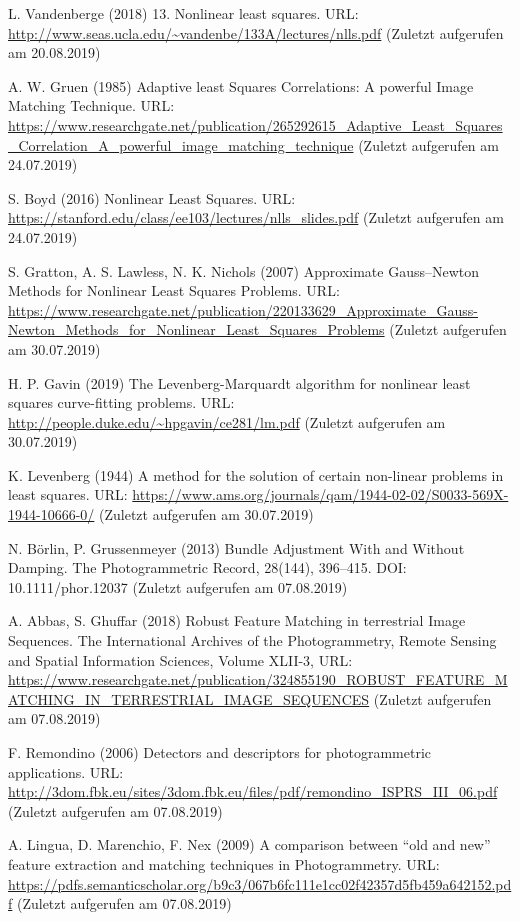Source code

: \documentclass[12pt,oneside]{scrreprt}
\begin{document}
\begin{thebibliography}{10}
 L. Vandenberge (2018) 13. Nonlinear least squares. URL: \url{http://www.seas.ucla.edu/~vandenbe/133A/lectures/nlls.pdf} (Zuletzt aufgerufen am 20.08.2019)

 A. W. Gruen (1985) Adaptive least Squares Correlations:
A powerful Image Matching Technique. URL: \url{https://www.researchgate.net/publication/265292615_Adaptive_Least_Squares_Correlation_A_powerful_image_matching_technique}  (Zuletzt aufgerufen am 24.07.2019)

 S. Boyd (2016) Nonlinear Least Squares. URL: \url{https://stanford.edu/class/ee103/lectures/nlls_slides.pdf} (Zuletzt aufgerufen am 24.07.2019)

 S. Gratton, A. S. Lawless, N. K. Nichols (2007) Approximate Gauss–Newton Methods for Nonlinear Least Squares Problems. URL: \url{https://www.researchgate.net/publication/220133629_Approximate_Gauss-Newton_Methods_for_Nonlinear_Least_Squares_Problems} (Zuletzt aufgerufen am 30.07.2019)

 H. P. Gavin (2019) The Levenberg-Marquardt algorithm for
nonlinear least squares curve-fitting problems. URL: \url{http://people.duke.edu/~hpgavin/ce281/lm.pdf} (Zuletzt aufgerufen am 30.07.2019)

 K. Levenberg (1944) A method for the solution of certain non-linear problems in least squares. URL: \url{https://www.ams.org/journals/qam/1944-02-02/S0033-569X-1944-10666-0/} (Zuletzt aufgerufen am 30.07.2019)

 N. Börlin, P. Grussenmeyer (2013) Bundle Adjustment With and Without Damping. The Photogrammetric Record, 28(144), 396–415. DOI: 10.1111/phor.12037 (Zuletzt aufgerufen am 07.08.2019)

 A. Abbas, S. Ghuffar (2018) Robust Feature Matching in terrestrial Image Sequences. The International Archives of the Photogrammetry, Remote Sensing and Spatial Information Sciences, Volume XLII-3, URL: \url{https://www.researchgate.net/publication/324855190_ROBUST_FEATURE_MATCHING_IN_TERRESTRIAL_IMAGE_SEQUENCES} (Zuletzt aufgerufen am 07.08.2019)

 F. Remondino (2006) Detectors and descriptors for photogrammetric applications. URL: \url{http://3dom.fbk.eu/sites/3dom.fbk.eu/files/pdf/remondino_ISPRS_III_06.pdf} (Zuletzt aufgerufen am 07.08.2019)

 A. Lingua, D. Marenchio, F. Nex (2009) A comparison between “old and new” feature extraction and matching techniques in Photogrammetry. URL: \url{https://pdfs.semanticscholar.org/b9c3/067b6fc111e1cc02f42357d5fb459a642152.pdf} (Zuletzt aufgerufen am 07.08.2019)


\end{thebibliography}
\end{document}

------

Problem description:
Retype the records in full, exactly as given, and omit the pictures.

Your solution:
Source code

: \documentclass[12pt,oneside]{scrreprt}
\begin{document}
\begin{thebibliography}{10}
 L. Vandenberge (2018) 13. Nonlinear least squares. URL: \url{http://www.seas.ucla.edu/~vandenbe/133A/lectures/nlls.pdf} (Zuletzt aufgerufen am 20.08.2019)

 A. W. Gruen (1985) Adaptive least Squares Correlations:
A powerful Image Matching Technique. URL: \url{https://www.researchgate.net/publication/265292615_Adaptive_Least_Squares_Correlation_A_powerful_image_matching_technique}  (Zuletzt aufgerufen am 24.07.2019)

 S. Boyd (2016) Nonlinear Least Squares. URL: \url{https://stanford.edu/class/ee103/lectures/nlls_slides.pdf} (Zuletzt aufgerufen am 24.07.2019)

 S. Gratton, A. S. Lawless, N. K. Nichols (2007) Approximate Gauss–Newton Methods for Nonlinear Least Squares Problems. URL: \url{https://www.researchgate.net/publication/220133629_Approximate_Gauss-Newton_Methods_for_Nonlinear_Least_Squares_Problems} (Zuletzt aufgerufen am 30.07.2019)

 H. P. Gavin (2019) The Levenberg-Marquardt algorithm for
nonlinear least squares curve-fitting problems. URL: \url{http://people.duke.edu/~hpgavin/ce281/lm.pdf} (Zuletzt aufgerufen am 30.07.2019)

 K. Levenberg (1944) A method for the solution of certain non-linear problems in least squares. URL: \url{https://www.ams.org/journals/qam/1944-02-02/S0033-569X-1944-10666-0/} (Zuletzt aufgerufen am 30.07.2019)

 N. Börlin, P. Grussenmeyer (2013) Bundle Adjustment With and Without Damping. The Photogrammetric Record, 28(144), 396–415. DOI: 10.1111/phor.12037 (Zuletzt aufgerufen am 07.08.2019)

 A. Abbas, S. Ghuffar (2018) Robust Feature Matching in terrestrial Image Sequences. The International Archives of the Photogrammetry, Remote Sensing and Spatial Information Sciences, Volume XLII-3, URL: \url{https://www.researchgate.net/publication/324855190_ROBUST_FEATURE_MATCHING_IN_TERRESTRIAL_IMAGE_SEQUENCES} (Zuletzt aufgerufen am 07.08.2019)

 F. Remondino (2006) Detectors and descriptors for photogrammetric applications. URL: \url{http://3dom.fbk.eu/sites/3dom.fbk.eu/files/pdf/remondino_ISPRS_III_06.pdf} (Zuletzt aufgerufen am 07.08.2019)

 A. Lingua, D. Marenchio, F. Nex (2009) A comparison between “old and new” feature extraction and matching techniques in Photogrammetry. URL: \url{https://pdfs.semanticscholar.org/b9c3/067b6fc111e1cc02f42357d5fb459a642152.pdf} (Zuletzt aufgerufen am 07.08.2019)


\end{thebibliography}
\end{document}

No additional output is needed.